▸ **Records for this task**
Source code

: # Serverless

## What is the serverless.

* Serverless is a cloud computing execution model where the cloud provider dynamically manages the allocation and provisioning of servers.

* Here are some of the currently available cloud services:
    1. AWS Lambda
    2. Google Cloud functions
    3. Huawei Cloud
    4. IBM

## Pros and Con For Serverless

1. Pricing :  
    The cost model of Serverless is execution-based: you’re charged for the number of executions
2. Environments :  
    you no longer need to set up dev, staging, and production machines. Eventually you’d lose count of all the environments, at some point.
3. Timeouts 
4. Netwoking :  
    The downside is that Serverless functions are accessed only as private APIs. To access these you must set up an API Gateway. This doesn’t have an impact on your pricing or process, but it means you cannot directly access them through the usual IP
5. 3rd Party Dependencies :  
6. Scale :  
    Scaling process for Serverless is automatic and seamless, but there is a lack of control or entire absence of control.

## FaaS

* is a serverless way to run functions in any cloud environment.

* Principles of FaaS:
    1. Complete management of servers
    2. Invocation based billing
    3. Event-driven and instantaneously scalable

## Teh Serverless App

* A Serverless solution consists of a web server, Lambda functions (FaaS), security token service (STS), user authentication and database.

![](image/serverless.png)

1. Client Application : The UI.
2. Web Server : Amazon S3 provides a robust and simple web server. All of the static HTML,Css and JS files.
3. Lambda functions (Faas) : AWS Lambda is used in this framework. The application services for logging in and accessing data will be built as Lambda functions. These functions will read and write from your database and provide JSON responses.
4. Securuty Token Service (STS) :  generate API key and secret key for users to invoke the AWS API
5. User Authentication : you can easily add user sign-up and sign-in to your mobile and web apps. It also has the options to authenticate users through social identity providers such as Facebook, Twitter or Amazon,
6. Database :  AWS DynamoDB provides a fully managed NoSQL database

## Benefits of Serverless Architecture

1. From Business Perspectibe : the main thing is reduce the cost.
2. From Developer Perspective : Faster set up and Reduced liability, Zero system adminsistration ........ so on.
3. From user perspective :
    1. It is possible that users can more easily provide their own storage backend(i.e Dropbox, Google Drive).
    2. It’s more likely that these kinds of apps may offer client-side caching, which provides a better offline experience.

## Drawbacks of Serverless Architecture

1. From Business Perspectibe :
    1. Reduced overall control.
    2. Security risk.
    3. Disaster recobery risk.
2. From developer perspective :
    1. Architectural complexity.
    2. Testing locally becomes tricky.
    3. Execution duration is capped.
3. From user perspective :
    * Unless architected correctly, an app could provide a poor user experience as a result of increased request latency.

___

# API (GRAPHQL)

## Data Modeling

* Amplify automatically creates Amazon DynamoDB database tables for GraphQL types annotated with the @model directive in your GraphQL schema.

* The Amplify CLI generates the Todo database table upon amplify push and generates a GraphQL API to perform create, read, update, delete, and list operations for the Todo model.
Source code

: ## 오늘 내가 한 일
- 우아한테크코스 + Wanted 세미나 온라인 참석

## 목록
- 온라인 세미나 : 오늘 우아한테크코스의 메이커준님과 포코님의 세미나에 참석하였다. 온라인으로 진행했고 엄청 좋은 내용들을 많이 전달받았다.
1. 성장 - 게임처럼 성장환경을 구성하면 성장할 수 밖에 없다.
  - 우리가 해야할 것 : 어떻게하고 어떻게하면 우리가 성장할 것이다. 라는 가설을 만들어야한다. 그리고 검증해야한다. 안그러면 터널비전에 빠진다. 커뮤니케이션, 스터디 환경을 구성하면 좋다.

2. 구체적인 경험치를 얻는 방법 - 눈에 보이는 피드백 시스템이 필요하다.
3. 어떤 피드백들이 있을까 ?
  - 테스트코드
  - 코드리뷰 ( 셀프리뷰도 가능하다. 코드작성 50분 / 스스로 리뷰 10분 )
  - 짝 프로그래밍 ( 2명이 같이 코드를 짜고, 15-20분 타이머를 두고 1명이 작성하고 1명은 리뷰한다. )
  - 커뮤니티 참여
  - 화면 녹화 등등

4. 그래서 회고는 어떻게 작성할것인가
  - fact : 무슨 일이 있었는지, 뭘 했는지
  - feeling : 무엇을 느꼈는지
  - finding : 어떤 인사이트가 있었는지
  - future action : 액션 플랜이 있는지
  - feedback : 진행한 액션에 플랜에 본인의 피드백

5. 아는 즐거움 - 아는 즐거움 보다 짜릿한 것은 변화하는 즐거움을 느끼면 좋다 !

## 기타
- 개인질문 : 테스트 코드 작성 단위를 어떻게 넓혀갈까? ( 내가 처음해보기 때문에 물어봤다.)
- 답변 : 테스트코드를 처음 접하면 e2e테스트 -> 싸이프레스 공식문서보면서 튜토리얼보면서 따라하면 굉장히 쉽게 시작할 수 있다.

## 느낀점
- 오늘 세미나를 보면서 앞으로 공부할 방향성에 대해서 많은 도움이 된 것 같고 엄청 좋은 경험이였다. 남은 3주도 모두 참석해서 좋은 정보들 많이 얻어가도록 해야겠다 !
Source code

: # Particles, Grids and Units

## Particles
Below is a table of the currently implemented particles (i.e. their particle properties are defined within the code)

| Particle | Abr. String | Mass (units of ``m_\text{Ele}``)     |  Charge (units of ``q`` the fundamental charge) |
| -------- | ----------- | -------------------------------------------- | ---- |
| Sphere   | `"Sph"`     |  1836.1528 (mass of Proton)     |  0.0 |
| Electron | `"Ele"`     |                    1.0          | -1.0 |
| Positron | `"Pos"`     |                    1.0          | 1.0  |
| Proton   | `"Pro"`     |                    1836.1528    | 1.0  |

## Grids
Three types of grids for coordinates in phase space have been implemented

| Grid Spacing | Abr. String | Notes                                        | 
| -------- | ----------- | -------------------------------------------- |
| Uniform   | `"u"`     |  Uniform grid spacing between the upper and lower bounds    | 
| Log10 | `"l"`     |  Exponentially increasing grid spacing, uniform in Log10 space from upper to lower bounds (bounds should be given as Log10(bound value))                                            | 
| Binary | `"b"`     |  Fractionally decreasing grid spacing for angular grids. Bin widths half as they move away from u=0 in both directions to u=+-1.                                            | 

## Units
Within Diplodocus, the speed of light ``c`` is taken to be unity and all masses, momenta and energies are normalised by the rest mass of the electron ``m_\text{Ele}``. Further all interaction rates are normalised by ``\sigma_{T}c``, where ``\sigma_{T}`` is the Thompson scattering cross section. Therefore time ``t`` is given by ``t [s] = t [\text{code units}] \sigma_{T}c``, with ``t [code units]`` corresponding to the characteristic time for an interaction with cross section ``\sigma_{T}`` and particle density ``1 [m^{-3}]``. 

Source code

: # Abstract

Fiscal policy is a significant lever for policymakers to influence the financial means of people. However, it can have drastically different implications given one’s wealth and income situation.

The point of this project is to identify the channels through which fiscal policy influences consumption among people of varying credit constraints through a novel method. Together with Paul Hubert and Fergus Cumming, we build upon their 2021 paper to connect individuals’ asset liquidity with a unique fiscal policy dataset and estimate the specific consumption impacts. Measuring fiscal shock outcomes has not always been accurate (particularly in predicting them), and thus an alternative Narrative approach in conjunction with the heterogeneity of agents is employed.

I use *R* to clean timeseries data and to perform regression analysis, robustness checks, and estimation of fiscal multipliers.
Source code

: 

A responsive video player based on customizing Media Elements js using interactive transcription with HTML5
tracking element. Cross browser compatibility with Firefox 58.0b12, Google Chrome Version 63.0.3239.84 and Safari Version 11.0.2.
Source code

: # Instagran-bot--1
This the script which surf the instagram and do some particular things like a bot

▸ **What the task asks**
Among the entries above, the line containing "3. Disaster recobery risk.", the line containing "## Particles", and all lines between them are to be restated word for word; nothing else belongs in the reply.

▸ **Solution**
    3. Disaster recobery risk.
2. From developer perspective :
    1. Architectural complexity.
    2. Testing locally becomes tricky.
    3. Execution duration is capped.
3. From user perspective :
    * Unless architected correctly, an app could provide a poor user experience as a result of increased request latency.

___

# API (GRAPHQL)

## Data Modeling

* Amplify automatically creates Amazon DynamoDB database tables for GraphQL types annotated with the @model directive in your GraphQL schema.

* The Amplify CLI generates the Todo database table upon amplify push and generates a GraphQL API to perform create, read, update, delete, and list operations for the Todo model.
Source code

: ## 오늘 내가 한 일
- 우아한테크코스 + Wanted 세미나 온라인 참석

## 목록
- 온라인 세미나 : 오늘 우아한테크코스의 메이커준님과 포코님의 세미나에 참석하였다. 온라인으로 진행했고 엄청 좋은 내용들을 많이 전달받았다.
1. 성장 - 게임처럼 성장환경을 구성하면 성장할 수 밖에 없다.
  - 우리가 해야할 것 : 어떻게하고 어떻게하면 우리가 성장할 것이다. 라는 가설을 만들어야한다. 그리고 검증해야한다. 안그러면 터널비전에 빠진다. 커뮤니케이션, 스터디 환경을 구성하면 좋다.

2. 구체적인 경험치를 얻는 방법 - 눈에 보이는 피드백 시스템이 필요하다.
3. 어떤 피드백들이 있을까 ?
  - 테스트코드
  - 코드리뷰 ( 셀프리뷰도 가능하다. 코드작성 50분 / 스스로 리뷰 10분 )
  - 짝 프로그래밍 ( 2명이 같이 코드를 짜고, 15-20분 타이머를 두고 1명이 작성하고 1명은 리뷰한다. )
  - 커뮤니티 참여
  - 화면 녹화 등등

4. 그래서 회고는 어떻게 작성할것인가
  - fact : 무슨 일이 있었는지, 뭘 했는지
  - feeling : 무엇을 느꼈는지
  - finding : 어떤 인사이트가 있었는지
  - future action : 액션 플랜이 있는지
  - feedback : 진행한 액션에 플랜에 본인의 피드백

5. 아는 즐거움 - 아는 즐거움 보다 짜릿한 것은 변화하는 즐거움을 느끼면 좋다 !

## 기타
- 개인질문 : 테스트 코드 작성 단위를 어떻게 넓혀갈까? ( 내가 처음해보기 때문에 물어봤다.)
- 답변 : 테스트코드를 처음 접하면 e2e테스트 -> 싸이프레스 공식문서보면서 튜토리얼보면서 따라하면 굉장히 쉽게 시작할 수 있다.

## 느낀점
- 오늘 세미나를 보면서 앞으로 공부할 방향성에 대해서 많은 도움이 된 것 같고 엄청 좋은 경험이였다. 남은 3주도 모두 참석해서 좋은 정보들 많이 얻어가도록 해야겠다 !
Source code

: # Particles, Grids and Units

## Particles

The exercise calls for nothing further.